_WHAT NEEDS TO BE DONE_
Below is a listing; transcribe it exactly but without any images.

_GIVEN DATA_
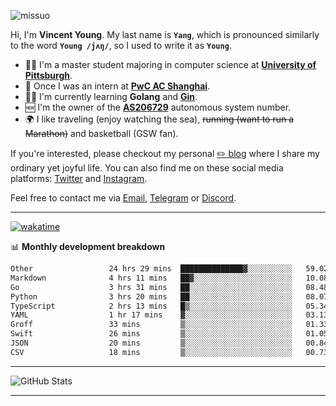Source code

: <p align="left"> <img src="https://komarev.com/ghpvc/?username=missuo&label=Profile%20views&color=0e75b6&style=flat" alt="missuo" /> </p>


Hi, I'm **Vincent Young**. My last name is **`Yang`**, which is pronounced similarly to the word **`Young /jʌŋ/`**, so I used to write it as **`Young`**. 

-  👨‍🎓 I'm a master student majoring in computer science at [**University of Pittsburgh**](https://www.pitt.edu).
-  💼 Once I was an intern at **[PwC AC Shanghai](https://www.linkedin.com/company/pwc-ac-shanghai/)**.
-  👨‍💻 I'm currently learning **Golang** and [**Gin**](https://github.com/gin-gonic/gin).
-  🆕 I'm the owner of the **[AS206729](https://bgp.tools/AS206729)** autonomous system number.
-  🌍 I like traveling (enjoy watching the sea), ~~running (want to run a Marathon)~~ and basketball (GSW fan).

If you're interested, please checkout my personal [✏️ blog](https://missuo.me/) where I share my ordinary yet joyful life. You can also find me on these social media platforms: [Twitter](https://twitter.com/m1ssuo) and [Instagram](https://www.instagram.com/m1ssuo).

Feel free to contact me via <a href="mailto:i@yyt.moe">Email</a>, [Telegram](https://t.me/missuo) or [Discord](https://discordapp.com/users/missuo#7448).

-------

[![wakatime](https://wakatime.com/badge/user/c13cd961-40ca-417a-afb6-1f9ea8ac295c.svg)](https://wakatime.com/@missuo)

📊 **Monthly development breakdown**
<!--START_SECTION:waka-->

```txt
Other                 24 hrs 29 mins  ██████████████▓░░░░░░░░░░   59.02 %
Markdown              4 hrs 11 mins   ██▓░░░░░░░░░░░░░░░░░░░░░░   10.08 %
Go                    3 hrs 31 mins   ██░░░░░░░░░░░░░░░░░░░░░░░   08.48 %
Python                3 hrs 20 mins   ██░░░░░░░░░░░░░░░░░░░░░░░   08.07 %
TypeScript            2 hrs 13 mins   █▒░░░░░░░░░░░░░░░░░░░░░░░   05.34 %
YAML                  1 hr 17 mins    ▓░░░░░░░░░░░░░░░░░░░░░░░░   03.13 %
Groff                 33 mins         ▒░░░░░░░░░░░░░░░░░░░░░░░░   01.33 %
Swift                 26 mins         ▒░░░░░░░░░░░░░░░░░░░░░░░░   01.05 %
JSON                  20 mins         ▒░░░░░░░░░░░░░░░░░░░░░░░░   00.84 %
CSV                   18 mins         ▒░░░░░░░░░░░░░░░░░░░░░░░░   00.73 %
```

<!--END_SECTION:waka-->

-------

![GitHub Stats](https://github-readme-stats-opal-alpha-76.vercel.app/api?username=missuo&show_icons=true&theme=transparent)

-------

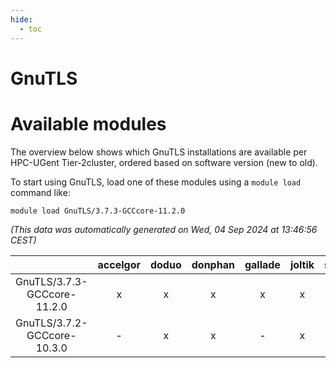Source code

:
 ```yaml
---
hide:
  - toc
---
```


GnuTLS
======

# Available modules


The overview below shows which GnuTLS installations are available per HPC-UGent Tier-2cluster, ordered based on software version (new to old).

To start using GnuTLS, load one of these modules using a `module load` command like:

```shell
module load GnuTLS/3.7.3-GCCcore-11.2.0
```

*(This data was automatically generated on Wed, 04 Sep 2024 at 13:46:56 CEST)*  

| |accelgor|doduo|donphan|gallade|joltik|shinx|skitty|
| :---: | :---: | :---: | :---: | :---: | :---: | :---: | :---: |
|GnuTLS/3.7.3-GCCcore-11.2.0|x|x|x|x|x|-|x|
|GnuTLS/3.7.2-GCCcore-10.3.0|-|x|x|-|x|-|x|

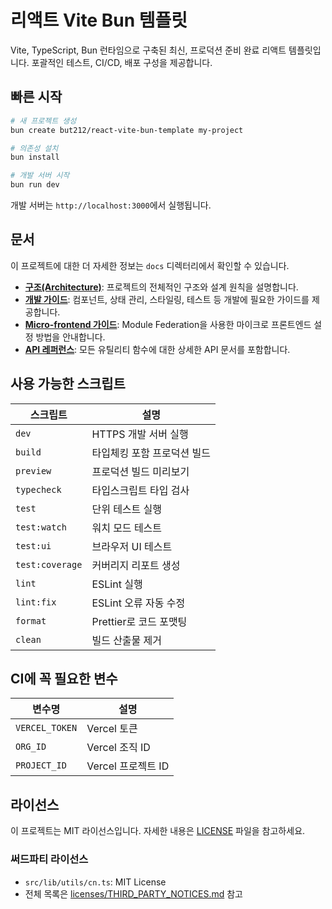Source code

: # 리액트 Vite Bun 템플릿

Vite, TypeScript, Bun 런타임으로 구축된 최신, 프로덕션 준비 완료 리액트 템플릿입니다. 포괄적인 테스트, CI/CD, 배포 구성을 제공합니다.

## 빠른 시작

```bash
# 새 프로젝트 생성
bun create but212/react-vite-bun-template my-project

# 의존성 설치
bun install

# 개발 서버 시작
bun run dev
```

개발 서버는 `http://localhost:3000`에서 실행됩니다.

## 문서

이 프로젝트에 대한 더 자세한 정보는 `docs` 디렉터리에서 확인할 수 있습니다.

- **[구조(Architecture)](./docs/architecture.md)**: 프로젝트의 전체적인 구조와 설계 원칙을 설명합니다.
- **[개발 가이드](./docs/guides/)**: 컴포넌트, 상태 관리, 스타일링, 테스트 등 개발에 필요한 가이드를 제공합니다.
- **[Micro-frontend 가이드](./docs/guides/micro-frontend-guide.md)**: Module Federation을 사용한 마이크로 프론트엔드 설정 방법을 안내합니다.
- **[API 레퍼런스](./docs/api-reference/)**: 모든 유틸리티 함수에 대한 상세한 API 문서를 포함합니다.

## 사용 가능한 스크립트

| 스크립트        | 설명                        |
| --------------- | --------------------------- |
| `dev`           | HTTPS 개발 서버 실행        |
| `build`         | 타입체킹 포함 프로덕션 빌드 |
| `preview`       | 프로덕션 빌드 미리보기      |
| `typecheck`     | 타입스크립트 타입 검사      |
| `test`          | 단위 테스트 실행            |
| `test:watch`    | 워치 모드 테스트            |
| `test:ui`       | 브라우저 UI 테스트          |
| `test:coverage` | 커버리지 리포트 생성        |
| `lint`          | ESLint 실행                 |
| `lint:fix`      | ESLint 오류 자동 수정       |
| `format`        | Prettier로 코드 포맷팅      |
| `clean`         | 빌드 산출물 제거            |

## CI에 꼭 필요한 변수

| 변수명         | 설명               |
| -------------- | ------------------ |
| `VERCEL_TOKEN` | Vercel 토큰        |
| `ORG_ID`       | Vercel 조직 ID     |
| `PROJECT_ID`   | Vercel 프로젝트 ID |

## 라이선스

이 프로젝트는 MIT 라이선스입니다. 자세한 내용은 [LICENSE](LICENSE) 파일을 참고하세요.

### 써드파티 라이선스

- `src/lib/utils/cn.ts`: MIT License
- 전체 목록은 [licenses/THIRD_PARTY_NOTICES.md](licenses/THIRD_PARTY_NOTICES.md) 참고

_RESPONSE TO THIS EXERCISE_
Source code

: <p align="left"> <img src="https://komarev.com/ghpvc/?username=missuo&label=Profile%20views&color=0e75b6&style=flat" alt="missuo" /> </p>


Hi, I'm **Vincent Young**. My last name is **`Yang`**, which is pronounced similarly to the word **`Young /jʌŋ/`**, so I used to write it as **`Young`**. 

-  👨‍🎓 I'm a master student majoring in computer science at [**University of Pittsburgh**](https://www.pitt.edu).
-  💼 Once I was an intern at **[PwC AC Shanghai](https://www.linkedin.com/company/pwc-ac-shanghai/)**.
-  👨‍💻 I'm currently learning **Golang** and [**Gin**](https://github.com/gin-gonic/gin).
-  🆕 I'm the owner of the **[AS206729](https://bgp.tools/AS206729)** autonomous system number.
-  🌍 I like traveling (enjoy watching the sea), ~~running (want to run a Marathon)~~ and basketball (GSW fan).

If you're interested, please checkout my personal [✏️ blog](https://missuo.me/) where I share my ordinary yet joyful life. You can also find me on these social media platforms: [Twitter](https://twitter.com/m1ssuo) and [Instagram](https://www.instagram.com/m1ssuo).

Feel free to contact me via <a href="mailto:i@yyt.moe">Email</a>, [Telegram](https://t.me/missuo) or [Discord](https://discordapp.com/users/missuo#7448).

-------

[![wakatime](https://wakatime.com/badge/user/c13cd961-40ca-417a-afb6-1f9ea8ac295c.svg)](https://wakatime.com/@missuo)

📊 **Monthly development breakdown**
<!--START_SECTION:waka-->

```txt
Other                 24 hrs 29 mins  ██████████████▓░░░░░░░░░░   59.02 %
Markdown              4 hrs 11 mins   ██▓░░░░░░░░░░░░░░░░░░░░░░   10.08 %
Go                    3 hrs 31 mins   ██░░░░░░░░░░░░░░░░░░░░░░░   08.48 %
Python                3 hrs 20 mins   ██░░░░░░░░░░░░░░░░░░░░░░░   08.07 %
TypeScript            2 hrs 13 mins   █▒░░░░░░░░░░░░░░░░░░░░░░░   05.34 %
YAML                  1 hr 17 mins    ▓░░░░░░░░░░░░░░░░░░░░░░░░   03.13 %
Groff                 33 mins         ▒░░░░░░░░░░░░░░░░░░░░░░░░   01.33 %
Swift                 26 mins         ▒░░░░░░░░░░░░░░░░░░░░░░░░   01.05 %
JSON                  20 mins         ▒░░░░░░░░░░░░░░░░░░░░░░░░   00.84 %
CSV                   18 mins         ▒░░░░░░░░░░░░░░░░░░░░░░░░   00.73 %
```

<!--END_SECTION:waka-->

-------

![GitHub Stats](https://github-readme-stats-opal-alpha-76.vercel.app/api?username=missuo&show_icons=true&theme=transparent)

-------

Source code

:
 ```yaml
---
hide:
  - toc
---
```


GnuTLS
======

# Available modules


The overview below shows which GnuTLS installations are available per HPC-UGent Tier-2cluster, ordered based on software version (new to old).

To start using GnuTLS, load one of these modules using a `module load` command like:

```shell
module load GnuTLS/3.7.3-GCCcore-11.2.0
```

*(This data was automatically generated on Wed, 04 Sep 2024 at 13:46:56 CEST)*  

| |accelgor|doduo|donphan|gallade|joltik|shinx|skitty|
| :---: | :---: | :---: | :---: | :---: | :---: | :---: | :---: |
|GnuTLS/3.7.3-GCCcore-11.2.0|x|x|x|x|x|-|x|
|GnuTLS/3.7.2-GCCcore-10.3.0|-|x|x|-|x|-|x|

Source code

: # 리액트 Vite Bun 템플릿

Vite, TypeScript, Bun 런타임으로 구축된 최신, 프로덕션 준비 완료 리액트 템플릿입니다. 포괄적인 테스트, CI/CD, 배포 구성을 제공합니다.

## 빠른 시작

```bash
# 새 프로젝트 생성
bun create but212/react-vite-bun-template my-project

# 의존성 설치
bun install

# 개발 서버 시작
bun run dev
```

개발 서버는 `http://localhost:3000`에서 실행됩니다.

## 문서

이 프로젝트에 대한 더 자세한 정보는 `docs` 디렉터리에서 확인할 수 있습니다.

- **[구조(Architecture)](./docs/architecture.md)**: 프로젝트의 전체적인 구조와 설계 원칙을 설명합니다.
- **[개발 가이드](./docs/guides/)**: 컴포넌트, 상태 관리, 스타일링, 테스트 등 개발에 필요한 가이드를 제공합니다.
- **[Micro-frontend 가이드](./docs/guides/micro-frontend-guide.md)**: Module Federation을 사용한 마이크로 프론트엔드 설정 방법을 안내합니다.
- **[API 레퍼런스](./docs/api-reference/)**: 모든 유틸리티 함수에 대한 상세한 API 문서를 포함합니다.

## 사용 가능한 스크립트

| 스크립트        | 설명                        |
| --------------- | --------------------------- |
| `dev`           | HTTPS 개발 서버 실행        |
| `build`         | 타입체킹 포함 프로덕션 빌드 |
| `preview`       | 프로덕션 빌드 미리보기      |
| `typecheck`     | 타입스크립트 타입 검사      |
| `test`          | 단위 테스트 실행            |
| `test:watch`    | 워치 모드 테스트            |
| `test:ui`       | 브라우저 UI 테스트          |
| `test:coverage` | 커버리지 리포트 생성        |
| `lint`          | ESLint 실행                 |
| `lint:fix`      | ESLint 오류 자동 수정       |
| `format`        | Prettier로 코드 포맷팅      |
| `clean`         | 빌드 산출물 제거            |

## CI에 꼭 필요한 변수

| 변수명         | 설명               |
| -------------- | ------------------ |
| `VERCEL_TOKEN` | Vercel 토큰        |
| `ORG_ID`       | Vercel 조직 ID     |
| `PROJECT_ID`   | Vercel 프로젝트 ID |

## 라이선스

이 프로젝트는 MIT 라이선스입니다. 자세한 내용은 [LICENSE](LICENSE) 파일을 참고하세요.

### 써드파티 라이선스

- `src/lib/utils/cn.ts`: MIT License
- 전체 목록은 [licenses/THIRD_PARTY_NOTICES.md](licenses/THIRD_PARTY_NOTICES.md) 참고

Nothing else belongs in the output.